* **Exercise prompt**: Among the lines of the records, count those containing the word "valikoimaan", then give the number alone.

◇ ◇ ◇ ◇ ◇ ◇ ◇

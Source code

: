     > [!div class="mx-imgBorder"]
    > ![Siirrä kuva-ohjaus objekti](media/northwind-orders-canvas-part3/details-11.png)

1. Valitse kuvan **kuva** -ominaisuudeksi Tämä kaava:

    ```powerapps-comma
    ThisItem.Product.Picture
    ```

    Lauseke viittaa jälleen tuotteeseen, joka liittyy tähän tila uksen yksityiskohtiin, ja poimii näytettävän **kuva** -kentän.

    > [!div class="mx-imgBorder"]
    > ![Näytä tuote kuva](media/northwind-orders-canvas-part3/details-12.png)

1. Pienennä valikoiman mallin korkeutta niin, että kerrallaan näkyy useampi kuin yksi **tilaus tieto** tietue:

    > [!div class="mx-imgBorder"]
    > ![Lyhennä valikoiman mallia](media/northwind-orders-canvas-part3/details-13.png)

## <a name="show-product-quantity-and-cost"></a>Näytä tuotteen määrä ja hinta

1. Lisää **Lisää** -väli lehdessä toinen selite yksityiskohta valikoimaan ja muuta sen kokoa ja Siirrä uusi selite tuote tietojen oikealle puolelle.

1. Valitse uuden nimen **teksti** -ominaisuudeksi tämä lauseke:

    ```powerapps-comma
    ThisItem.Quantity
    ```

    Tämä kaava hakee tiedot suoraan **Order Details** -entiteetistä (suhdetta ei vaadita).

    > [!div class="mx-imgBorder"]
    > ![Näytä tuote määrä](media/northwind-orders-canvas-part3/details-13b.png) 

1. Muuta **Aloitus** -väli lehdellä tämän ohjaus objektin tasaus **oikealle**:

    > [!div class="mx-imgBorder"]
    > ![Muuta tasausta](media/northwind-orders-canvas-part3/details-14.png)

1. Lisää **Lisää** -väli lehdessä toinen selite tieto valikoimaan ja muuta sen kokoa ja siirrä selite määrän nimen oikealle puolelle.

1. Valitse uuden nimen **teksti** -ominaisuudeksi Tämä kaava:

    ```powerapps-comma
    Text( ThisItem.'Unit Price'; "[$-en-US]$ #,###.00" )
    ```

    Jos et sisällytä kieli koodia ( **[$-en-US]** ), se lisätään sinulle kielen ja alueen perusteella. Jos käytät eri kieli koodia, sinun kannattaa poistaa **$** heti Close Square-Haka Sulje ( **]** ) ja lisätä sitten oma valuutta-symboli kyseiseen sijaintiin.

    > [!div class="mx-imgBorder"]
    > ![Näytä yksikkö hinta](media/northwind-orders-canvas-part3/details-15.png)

◇ ◇ ◇ ◇ ◇ ◇ ◇

* **Exercise response**: 2